La película de tu vida

Ayer considerábamos la parábola del hijo pródigo (Lc 15,11-32). Hoy, un video.


¡Si pudiéramos retroceder en el tiempo! ¡Si pudiéramos volver atrás para enmendar nuestros errores! ¿Y si pudiéramos –en el momento de la muerte– echar para atrás? Pero no se podrá. ¡Ahora es el momento de cambiar!

domingo, 12 de septiembre de 2010

Un hijo pródigo como muchos



¡Pobre jovenzuelo! Tenía ganas de vida adulta. Tenía ganas de libertad, ese brebaje embriagador que gusta hasta el límite una vez que lo pruebas…

Ansias tenía de conocer mundo, de experimentar los placeres que presenta la imaginación; quería romper con toda regla y toda autoridad. No quería tener horarios ni ojos que le controlen: ser libre como el viento. Tenía dinero –se lo había dado su padre después de que se lo pidiera–, inteligencia, buen parecer y muchas ganas de “vivir”.

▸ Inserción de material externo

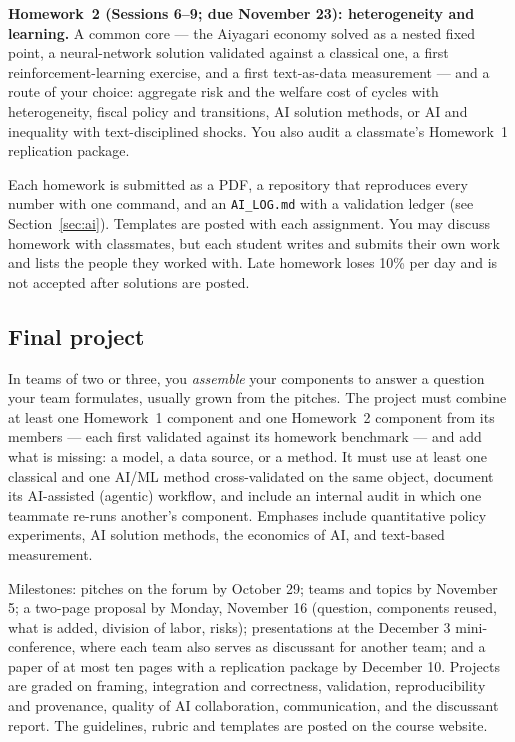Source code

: \documentclass[11pt]{article}
\begin{document}
\textbf{Homework~2 (Sessions 6--9; due November 23): heterogeneity and learning.} A common core --- the Aiyagari economy solved as a nested fixed point, a neural-network solution validated against a classical one, a first reinforcement-learning exercise, and a first text-as-data measurement --- and a route of your choice: aggregate risk and the welfare cost of cycles with heterogeneity, fiscal policy and transitions, AI solution methods, or AI and inequality with text-disciplined shocks. You also audit a classmate's Homework~1 replication package.

Each homework is submitted as a PDF, a repository that reproduces every number with one command, and an \texttt{AI\_LOG.md} with a validation ledger (see Section~\ref{sec:ai}). Templates are posted with each assignment. You may discuss homework with classmates, but each student writes and submits their own work and lists the people they worked with. Late homework loses 10\% per day and is not accepted after solutions are posted.

\subsection{Final project}
In teams of two or three, you \emph{assemble} your components to answer a question your team formulates, usually grown from the pitches. The project must combine at least one Homework~1 component and one Homework~2 component from its members --- each first validated against its homework benchmark --- and add what is missing: a model, a data source, or a method. It must use at least one classical and one AI/ML method cross-validated on the same object, document its AI-assisted (agentic) workflow, and include an internal audit in which one teammate re-runs another's component. Emphases include quantitative policy experiments, AI solution methods, the economics of AI, and text-based measurement.

Milestones: pitches on the forum by October 29; teams and topics by November 5; a two-page proposal by Monday, November 16 (question, components reused, what is added, division of labor, risks); presentations at the December 3 mini-conference, where each team also serves as discussant for another team; and a paper of at most ten pages with a replication package by December 10. Projects are graded on framing, integration and correctness, validation, reproducibility and provenance, quality of AI collaboration, communication, and the discussant report. The guidelines, rubric and templates are posted on the course website.
\end{document}
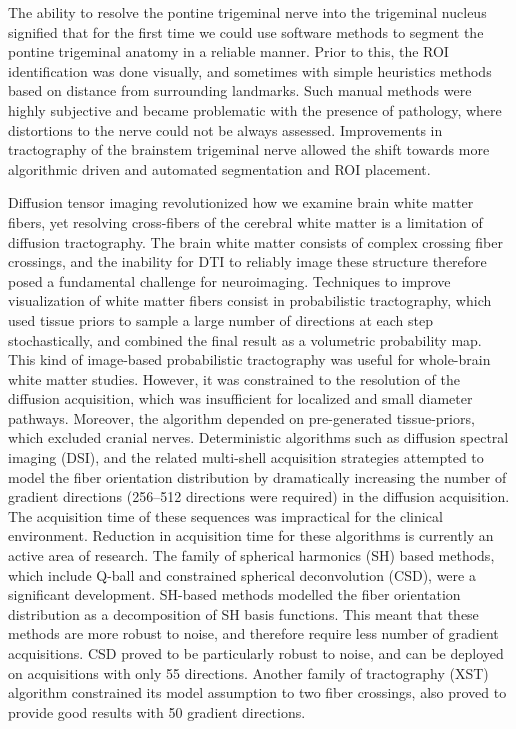 The ability to resolve the pontine trigeminal nerve into the trigeminal nucleus signified that for the first time we could use software methods to segment the pontine trigeminal anatomy in a reliable manner. Prior to this, the ROI identification was done visually, and sometimes with simple heuristics methods based on distance from surrounding landmarks. Such manual methods were highly subjective and became problematic with the presence of pathology, where distortions to the nerve could not be always assessed. Improvements in tractography of the brainstem trigeminal nerve allowed the shift towards more algorithmic driven and automated segmentation and ROI placement.

Diffusion tensor imaging revolutionized how we examine brain white matter fibers, yet resolving cross-fibers of the cerebral white matter is a limitation of diffusion tractography. The brain white matter consists of complex crossing fiber crossings, and the inability for DTI to reliably image these structure therefore posed a fundamental challenge for neuroimaging.
Techniques to improve visualization of white matter fibers consist in probabilistic tractography, which used tissue priors to sample a large number of directions at each step stochastically, and combined the final result as a volumetric probability map. This kind of image-based probabilistic tractography was useful for whole-brain white matter studies. However, it was constrained to the resolution of the diffusion acquisition, which was insufficient for localized and small diameter pathways. Moreover, the algorithm depended on pre-generated tissue-priors, which excluded cranial nerves. 
Deterministic algorithms such as diffusion spectral imaging (DSI), and the related multi-shell acquisition strategies attempted to model the fiber orientation distribution by dramatically increasing the number of gradient directions (256--512 directions were required) in the diffusion acquisition. The acquisition time of these sequences was impractical for the clinical environment. Reduction in acquisition time for these algorithms is currently an active area of research.
The family of spherical harmonics (SH) based methods, which include Q-ball and constrained spherical deconvolution (CSD), were a significant development. SH-based methods modelled the fiber orientation distribution as a decomposition of SH basis functions. This meant that these methods are more robust to noise, and therefore require less number of gradient acquisitions. CSD proved to be particularly robust to noise, and can be deployed on acquisitions with only 55 directions. Another family of tractography (XST) algorithm constrained its model assumption to two fiber crossings, also proved to provide good results with 50 gradient directions.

Pasó el tiempo. El dinero se le acabó, el tiempo se perdió, el cuerpo se marchitó, el alma se hastió. Pensaba llenarse de lo que el mundo ofrece…, y se quedó vacío. Las “cosas” no llenan: vacían.

Viéndose en tal tesitura, con el interior completamente vacío, se encontró con un psicólogo que, filantrópicamente, se ofreció a ayudarle a salir de ese abismo. Tuvo tantas sesiones con el profesional como pudo su escasa voluntad forzarle. Cada vez se desesperaba más, porque no encontraba sentido a su vida; intentó poner fin a todo.

Pero, de súbito, en ese instante que separa esta vida de la otra, se le presentó su vida a los ojos como en una película en flashback, ordenadamente, desde las vivencias más recientes hasta las más remotas, hasta que llegó su memoria a la casa paterna. Y allí se congeló la imagen...: vio a su padre anciano –¿estará vivo aún?–, enfermo, muy apenado por la partida del hijo. Se acordó del beso de despedida… ¡Cuánto dolor causado!, ¡cuánta desdicha!

Y se dijo: “Me levantaré e iré a mi padre y le diré: Padre, he pecado contra el cielo y contra ti…” (Lc 15,18), y se fue a confesar. Nunca había experimentado tanta alegría, tanta luz, tanto amor. “Un día en tus atrios vale más que mil en mi casa” (Sal 84,10).

"Os digo que, del mismo modo, habrá en el cielo mayor alegría por un pecador que se convierta que por noventa y nueve justos que no necesitan arrepentirse" (Lc 15,7).

sábado, 11 de septiembre de 2010

Evangelio del día

Evangelio del día: Lc 6,43-49. “Todo el que viene a mí y oye mis palabras y las pone en práctica… (…) El que oye y no pone en práctica…” (Lc 6,48-49). Tú y yo, ¿de cuál tipo de personas somos? ¿De los que oyen nada más o de los que oyen y ponen en práctica lo que ÉL nos dice? ¡Aún nos falta constancia para la práctica de las buenas obras! Más fuertes aún son estas palabras del Señor: “¿Por qué me llamáis: ‘Señor, Señor’, y no hacéis lo que digo?” (v. 46).